Electronic bracelet helps keep track of kids in farmyard

SEDLEY, Sask. – Joe and Wendy Wecker want to put a stop to tragic tales of farm accidents involving children.

Earlier this month, during Agritechnica in Hanover, Germany, the producers from Sedley, Sask., signed a deal to bring a safety device to North America.

The Kinderfinder is designed to prevent runovers by alerting drivers that children are nearby.

Two years ago, the device won a gold medal for innovation at Agritechnica, the world’s largest agricultural machinery exhibition.

The Weckers will be at Canadian Western Agribition in Regina this week to show farmers how Kinderfinder works.

It includes a portable alarm box that plugs into a vehicle’s lighter or power outlet.

Children wear a bracelet with a radio frequency identification transmitter that sends signals to the receiver.
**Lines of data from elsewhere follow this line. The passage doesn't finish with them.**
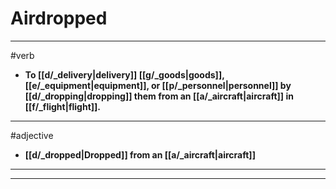 # Airdropped
---
#verb
- **To [[d/_delivery|delivery]] [[g/_goods|goods]], [[e/_equipment|equipment]], or [[p/_personnel|personnel]] by [[d/_dropping|dropping]] them from an [[a/_aircraft|aircraft]] in [[f/_flight|flight]].**
---
#adjective
- **[[d/_dropped|Dropped]] from an [[a/_aircraft|aircraft]]**
---
---
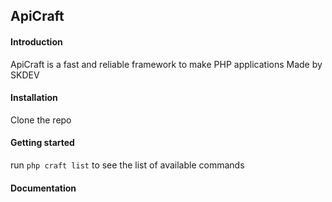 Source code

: ## ApiCraft

#### Introduction ####
ApiCraft is a fast and reliable framework to make PHP applications Made by SKDEV
#### Installation ####
Clone the repo
#### Getting started ####
run `php craft list` to see the list of available commands
#### Documentation ####
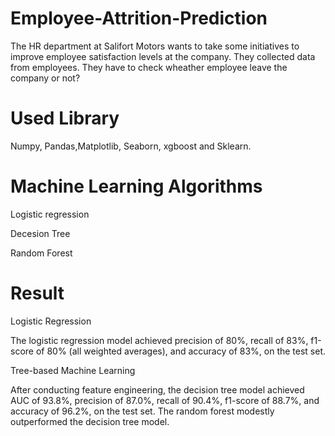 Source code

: # Employee-Attrition-Prediction
The HR department at Salifort Motors wants to take some initiatives to improve employee satisfaction levels at the company. They collected data from employees. They have to check wheather employee leave the company or not?
# Used Library
Numpy, Pandas,Matplotlib, Seaborn, xgboost and Sklearn.
# Machine Learning Algorithms
Logistic regression

Decesion Tree

Random Forest
# Result
Logistic Regression

The logistic regression model achieved precision of 80%, recall of 83%, f1-score of 80% (all weighted averages), and accuracy of 83%, on the test set.

Tree-based Machine Learning

After conducting feature engineering, the decision tree model achieved AUC of 93.8%, precision of 87.0%, recall of 90.4%, f1-score of 88.7%, and accuracy of 96.2%, on the test set. The random forest modestly outperformed the decision tree model.
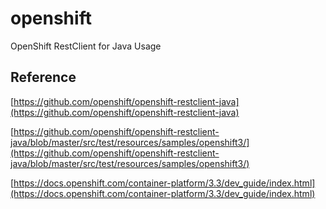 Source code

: # openshift
  
  
OpenShift RestClient for Java Usage
  
  
## Reference  
  
[https://github.com/openshift/openshift-restclient-java](https://github.com/openshift/openshift-restclient-java)  
  
[https://github.com/openshift/openshift-restclient-java/blob/master/src/test/resources/samples/openshift3/](https://github.com/openshift/openshift-restclient-java/blob/master/src/test/resources/samples/openshift3/)  
  
[https://docs.openshift.com/container-platform/3.3/dev_guide/index.html](https://docs.openshift.com/container-platform/3.3/dev_guide/index.html)  
   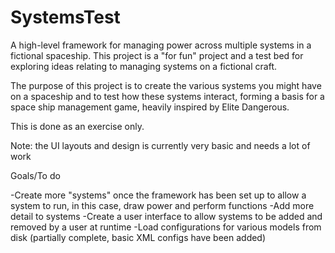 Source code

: # SystemsTest

A high-level framework for managing power across multiple systems in a fictional spaceship.
This project is a "for fun" project and a test bed for exploring ideas relating to managing systems on a fictional craft.

The purpose of this project is to create the various systems you might have on a spaceship and to test how these systems interact, forming a basis for a space ship management game, heavily inspired by Elite Dangerous.

This is done as an exercise only.

Note: the UI layouts and design is currently very basic and needs a lot of work

Goals/To do

-Create more "systems" once the framework has been set up to allow a system to run, in this case, draw power and perform functions
-Add more detail to systems
-Create a user interface to allow systems to be added and removed by a user at runtime
-Load configurations for various models from disk (partially complete, basic XML configs have been added)
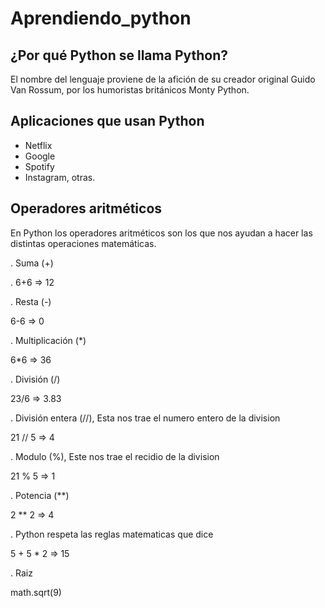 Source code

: # Aprendiendo_python
## ¿Por qué Python se llama Python? 
El nombre del lenguaje proviene de la afición de su creador original Guido Van Rossum, por los humoristas británicos Monty Python.
## Aplicaciones que usan Python
- Netflix
- Google
- Spotify
- Instagram, otras.
## Operadores aritméticos 
En Python los operadores aritméticos son los que nos ayudan a hacer las distintas operaciones matemáticas.

. Suma (+)

. 6+6 ⇒ 12

. Resta (-)

6-6 ⇒ 0

. Multiplicación (*)

6*6 ⇒ 36

. División (/)

23/6 ⇒ 3.83

. División entera (//), Esta nos trae el numero entero de la division

21 // 5 ⇒ 4

. Modulo (%), Este nos trae el recidio de la division

21 % 5 ⇒ 1

. Potencia (**)

2 ** 2 ⇒ 4

. Python respeta las reglas matematicas que dice

5 + 5 * 2 ⇒ 15

. Raiz

math.sqrt(9)

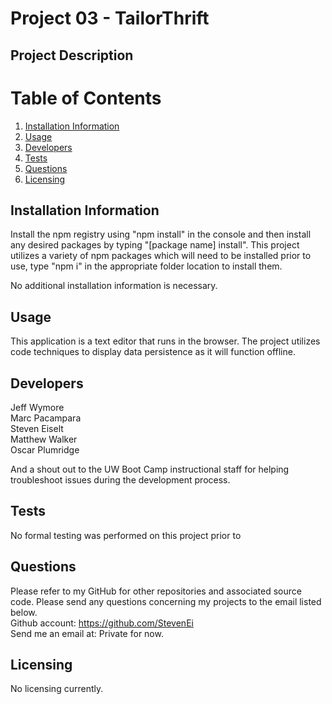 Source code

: # Project 03 - TailorThrift

## Project Description 
 

# Table of Contents 
1. [Installation Information](#installation-information)
2. [Usage](#usage)
3. [Developers](#contributors)
4. [Tests](#tests)
5. [Questions](#questions)
6. [Licensing](#licensing)

## Installation Information
Install the npm registry using "npm install" in the console and then install any desired packages by typing "[package name] install". This project utilizes a variety of npm packages which will need to be installed prior to use, type "npm i" in the appropriate folder location to install them.

No additional installation information is necessary.

## Usage 
This application is a text editor that runs in the browser. The project utilizes code techniques to display data persistence as it will function offline.

## Developers
Jeff Wymore <br>
Marc Pacampara <br>
Steven Eiselt <br>
Matthew Walker <br>
Oscar Plumridge

And a shout out to the UW Boot Camp instructional staff for helping troubleshoot issues during the development process.

## Tests 
No formal testing was performed on this project prior to 

## Questions 
Please refer to my GitHub for other repositories and associated source code. Please send any questions concerning my projects to the email listed below. <br />
Github account: https://github.com/StevenEi <br /> 
Send me an email at: Private for now.
    
## Licensing 
No licensing currently. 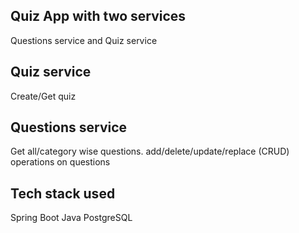 ## Quiz App with two services
Questions service and Quiz service

## Quiz service
Create/Get quiz

## Questions service
Get all/category wise questions. add/delete/update/replace (CRUD) operations on questions

## Tech stack used
  Spring Boot
  Java 
  PostgreSQL
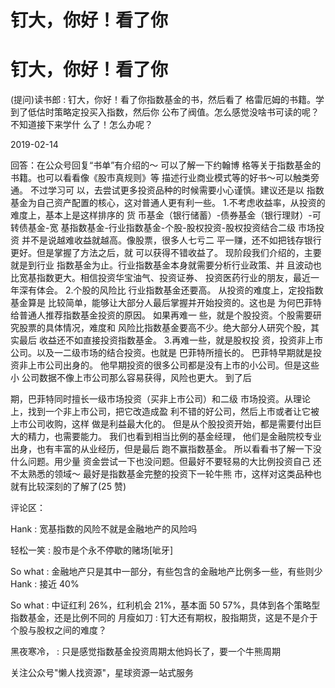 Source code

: # 钉大，你好！看了你

# 钉大，你好！看了你

(提问)读书郎 : 钉大，你好！看了你指数基金的书，然后看了 格雷厄姆的书籍。学到了低估时策略定投买入指数，然后你 公布了阀值。怎么感觉没啥书可读的呢？不知道接下来学什 么了！怎么办呢？

2019-02-14

回答：在公众号回复“书单”有介绍的～ 可以了解一下约翰博 格等关于指数基金的书籍。也可以看看像《股市真规则》等 描述行业商业模式等的好书～可以触类旁通。 不过学习可 以，去尝试更多投资品种的时候需要小心谨慎。建议还是以 指数基金为自己资产配置的核心，这对普通人更有利一些。 1.不考虑收益率，从投资的难度上，基本上是这样排序的 货 币基金（银行储蓄）-债券基金（银行理财）-可转债基金-宽 基指数基金-行业指数基金-个股-股权投资-股权投资结合二级 市场投资 并不是说越难收益就越高。像股票，很多人七亏二 平一赚，还不如把钱存银行更好。但是掌握了方法之后，就 可以获得不错收益了。 现阶段我们介绍的，主要就是到行业 指数基金为止。行业指数基金本身就需要分析行业政策、并 且波动也比宽基指数更大。相信投资华宝油气、投资证券、 投资医药行业的朋友，最近一年深有体会。 2.个股的风险比 行业指数基金还要高。 从投资的难度上，定投指数基金算是 比较简单，能够让大部分人最后掌握并开始投资的。这也是 为何巴菲特给普通人推荐指数基金投资的原因。 如果再难一 些，就是个股投资。个股需要研究股票的具体情况，难度和 风险比指数基金要高不少。绝大部分人研究个股，其实最后 收益还不如直接投资指数基金。 3.再难一些，就是股权投 资，投资非上市公司。以及一二级市场的结合投资。也就是 巴菲特所擅长的。 巴菲特早期就是投资非上市公司出身的。 他早期投资的很多公司都是没有上市的小公司。但是这些小 公司数据不像上市公司那么容易获得，风险也更大。 到了后

期，巴菲特同时擅长一级市场投资（买非上市公司）和二级 市场投资。从理论上，找到一个非上市公司，把它改造成盈 利不错的好公司，然后上市或者让它被上市公司收购，这样 做是利益最大化的。 但是从个股投资开始，都是需要付出巨 大的精力，也需要能力。 我们也看到相当比例的基金经理， 他们是金融院校专业出身，也有丰富的从业经历，但是最后 跑不赢指数基金。 所以看看书了解一下没什么问题。用少量 资金尝试一下也没问题。但最好不要轻易的大比例投资自己 还不太熟悉的领域～ 最好是指数基金完整的投资下一轮牛熊 市，这样对这类品种也就有比较深刻的了解了(25 赞)

评论区：

Hank : 宽基指数的风险不就是金融地产的风险吗

轻松一笑 : 股市是个永不停歇的赌场[呲牙]

So what : 金融地产只是其中一部分，有些包含的金融地产比例多一些，有些则少 Hank : 接近 40%

So what : 中证红利 26%，红利机会 21%，基本面 50 57%，具体到各个策略型指数基金，还是比例不同的 月瘦如刀 : 钉大还有期权，股指期货，这是不是介于个股与股权之间的难度？

黑夜寒冷， : 只是感觉指数基金投资周期太他妈长了，要一个牛熊周期

关注公众号"懒人找资源"，星球资源一站式服务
As soon as the child is within 100 metres of the vehicle, the alarm alerts the driver that the child is nearby.

“It’s peace of mind,” said Hans Wecker, Joe’s father and grandfather to the couple’s three young children.

The system doesn’t replace the need to keep an eye on children, Joe added, but is an extra tool.

“Most of the time stuff happens when you’re in a hurry and don’t look,” he said.

This year’s late harvest is an example of the pressure and stress that could easily result in distracted equipment operators.

Wendy said her son, who is two-and-a-half, makes a beeline for machinery as soon as he sees it come into the farmyard.

“We hook it on his belt,” she said of the bracelet, which resembles a watch.

His twin sister, however, prefers to wear the bracelet on her wrist.

Children aren’t able to open the radio frequency transmitter so there is no chance it can be turned off.

The receiver can be easily moved between vehicles and equipment.

“I used it mostly in my sprayer,” said Joe, while Hans used it while driving the grain truck.

The Weckers will take orders for the units at Agribition. The price was still to be determined before the show but will be less than $1,000 for a receiver and one wrist bracelet. Single wristbands can also be purchased.

Wendy said the units aren’t cheap, but parents have to decide what their children’s safety is worth and how the cost factors into their overall budgets.

“What do you spend on your farm?” she said. “What do you value your kids’ safety at?”

The wristbands will work with any Kinderfinder receivers, so if children are visiting another farm where there is a receiver, they can wear their bands from home.

The batteries should be tested every so often and replaced every two years.

The Weckers see other applications for Kinderfinder. It can be used on pets, on construction sites, in warehouses, in forestry operations and by elderly or deaf people.